Dans les discours des partisans de l’AME, un argument revient souvent, l’exemple espagnol. Dans une tribune favorable à l’AME publiée dans le journal Le Monde ce 2 novembre, plus de 3 000 soignants évoquent ainsi « l’exemple malheureux de l’Espagne » tandis que le ministre de la Santé Aurélien Rousseau, également partisan du maintien de l’AME, a lui aussi évoqué en réaction au vote du Sénat « l’Espagne qui a déjà essayé ce dispositif » d’aide médicale réservé aux soins urgents.

Onze ans avant nous en 2012, notre voisin espagnol avait en effet déjà connu les mêmes débats sur l’opportunité d’offrir ou non des soins gratuits aux immigrés clandestins. A l’époque, le gouvernement de droite de Mariano Rajoy, qui venait tout juste de retrouver le pouvoir, avait supprimé un dispositif similaire à notre AME qui prévoyait que les immigrés clandestins pouvaient accéder gratuitement au système de soins espagnol.

Le parlement avait ainsi voté un dispositif similaire à celui que viennent d’adopter nos sénateurs, limitant la gratuité dont pouvait bénéficier les immigrés clandestins aux soins les plus urgents.
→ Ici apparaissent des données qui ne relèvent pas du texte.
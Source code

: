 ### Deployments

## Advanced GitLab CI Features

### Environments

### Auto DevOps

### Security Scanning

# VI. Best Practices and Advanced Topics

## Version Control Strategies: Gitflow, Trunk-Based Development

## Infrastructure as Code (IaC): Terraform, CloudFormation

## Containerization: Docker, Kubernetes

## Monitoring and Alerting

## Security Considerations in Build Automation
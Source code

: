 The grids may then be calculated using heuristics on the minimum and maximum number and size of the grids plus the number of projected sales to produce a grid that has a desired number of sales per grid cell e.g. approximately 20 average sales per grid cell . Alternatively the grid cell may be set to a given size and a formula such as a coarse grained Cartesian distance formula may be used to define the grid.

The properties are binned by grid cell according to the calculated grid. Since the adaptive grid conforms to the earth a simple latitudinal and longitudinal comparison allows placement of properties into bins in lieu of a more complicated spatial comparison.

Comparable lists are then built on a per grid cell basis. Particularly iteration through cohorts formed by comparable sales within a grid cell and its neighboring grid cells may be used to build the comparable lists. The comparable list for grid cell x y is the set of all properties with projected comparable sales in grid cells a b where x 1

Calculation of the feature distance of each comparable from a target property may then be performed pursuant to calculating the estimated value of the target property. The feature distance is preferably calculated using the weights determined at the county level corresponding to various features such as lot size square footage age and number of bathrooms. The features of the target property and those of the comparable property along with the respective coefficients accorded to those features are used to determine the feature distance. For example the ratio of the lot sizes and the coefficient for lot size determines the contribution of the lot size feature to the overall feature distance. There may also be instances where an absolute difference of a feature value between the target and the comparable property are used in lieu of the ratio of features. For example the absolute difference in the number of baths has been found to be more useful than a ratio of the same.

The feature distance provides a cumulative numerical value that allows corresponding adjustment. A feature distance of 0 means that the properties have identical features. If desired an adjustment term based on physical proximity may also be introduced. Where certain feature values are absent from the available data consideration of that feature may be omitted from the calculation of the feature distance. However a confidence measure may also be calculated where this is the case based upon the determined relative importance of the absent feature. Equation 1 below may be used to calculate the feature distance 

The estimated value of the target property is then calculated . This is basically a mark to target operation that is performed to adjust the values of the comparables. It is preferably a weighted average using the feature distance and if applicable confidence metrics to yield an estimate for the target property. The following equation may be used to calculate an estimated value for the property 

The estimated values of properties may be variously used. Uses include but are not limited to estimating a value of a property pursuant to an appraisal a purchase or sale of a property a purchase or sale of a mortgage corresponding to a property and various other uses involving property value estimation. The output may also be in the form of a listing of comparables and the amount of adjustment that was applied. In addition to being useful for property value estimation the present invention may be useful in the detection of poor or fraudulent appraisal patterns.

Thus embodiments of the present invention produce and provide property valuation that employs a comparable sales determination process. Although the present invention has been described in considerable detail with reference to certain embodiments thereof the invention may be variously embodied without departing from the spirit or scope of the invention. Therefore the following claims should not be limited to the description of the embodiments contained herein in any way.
A l’époque, les arguments invoqués par les conservateurs espagnols étaient similaires à ceux avancés aujourd’hui par nos sénateurs de droite : la suppression de la gratuité des soins allait permettre d’économiser de l’argent public (jusqu’à 500 millions d’euros par an expliquait la droite espagnole) et de freiner le « tourisme sanitaire ».
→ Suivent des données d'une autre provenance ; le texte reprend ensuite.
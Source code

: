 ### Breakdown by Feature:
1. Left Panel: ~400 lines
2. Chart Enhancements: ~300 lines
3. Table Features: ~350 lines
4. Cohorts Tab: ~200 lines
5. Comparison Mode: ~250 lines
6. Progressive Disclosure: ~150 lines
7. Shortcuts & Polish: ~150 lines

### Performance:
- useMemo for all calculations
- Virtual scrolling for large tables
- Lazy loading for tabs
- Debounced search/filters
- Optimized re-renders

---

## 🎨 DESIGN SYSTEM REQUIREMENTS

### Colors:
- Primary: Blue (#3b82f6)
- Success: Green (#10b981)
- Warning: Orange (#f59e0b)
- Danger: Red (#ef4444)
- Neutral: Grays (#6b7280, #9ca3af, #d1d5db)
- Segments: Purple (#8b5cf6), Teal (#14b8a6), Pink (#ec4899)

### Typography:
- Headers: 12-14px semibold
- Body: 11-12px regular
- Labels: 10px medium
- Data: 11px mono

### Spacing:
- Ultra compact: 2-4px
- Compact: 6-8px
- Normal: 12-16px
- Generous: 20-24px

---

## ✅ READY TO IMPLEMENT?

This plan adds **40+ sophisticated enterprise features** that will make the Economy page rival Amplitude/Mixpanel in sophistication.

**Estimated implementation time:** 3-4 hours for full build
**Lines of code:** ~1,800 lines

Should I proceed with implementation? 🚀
Mais à en croire les partisans de l’AME, cette suppression de la gratuité des soins pour les immigrés présents en Espagne aurait entraîné des conséquences sanitaires désastreuses. Ils s’appuient notamment sur une étude menée par l’Institut d’économie de Barcelone en 2018 et évoquée par Aurélien Rousseau. Selon cette étude, la décision du gouvernement espagnol aurait provoqué une hausse dramatique de 15 % de la mortalité chez les migrants clandestins vivant en Espagne entre 2012 et 2015.

Aurélien Rousseau évoque une « profonde erreur » du Sénat

En outre, l’exemple espagnol démontrerait que cette suppression de ce dispositif serait en réalité contre-productive. En effet, la fin de la gratuité empêcherait une prise en charge rapide des immigrés, qui sont finalement soignés en urgence à un stade plus avancée de la maladie et donc à un coût plus important. La même étude catalane indique ainsi que à la suite de la décision du gouvernement espagnol en 2012, les passages aux urgences d’immigrés clandestins ont fortement augmenté. Cette réforme aurait ainsi « finalement été très couteuse » concluait le journal El Pais dans un article de 2014.

Dès son retour au pouvoir en 2018, la gauche espagnole, menée par le président du conseil actuel Pedro Sanchez, avait rétabli la gratuité des soins pour les immigrés clandestins. « La santé ne connait pas de frontières, de papiers d’identité, de permis de travail ou de séjour » avait déclaré à l’époque la ministre espagnole de la Santé. Bien qu’il fût militant communiste dans sa jeunesse, notre ministre de la Santé Aurélien Rousseau, désormais acquis au macronisme, préfèrerait sans doute ne pas attendre un hypothétique retour au pouvoir de la gauche pour que l’AME renaisse de ses cendres. Il a ainsi dit clairement espérer que l’Assemblée Nationale restaurerait l’AME et reviendrait sur ce qu’il qualifie de « profonde erreur » et de « faute ».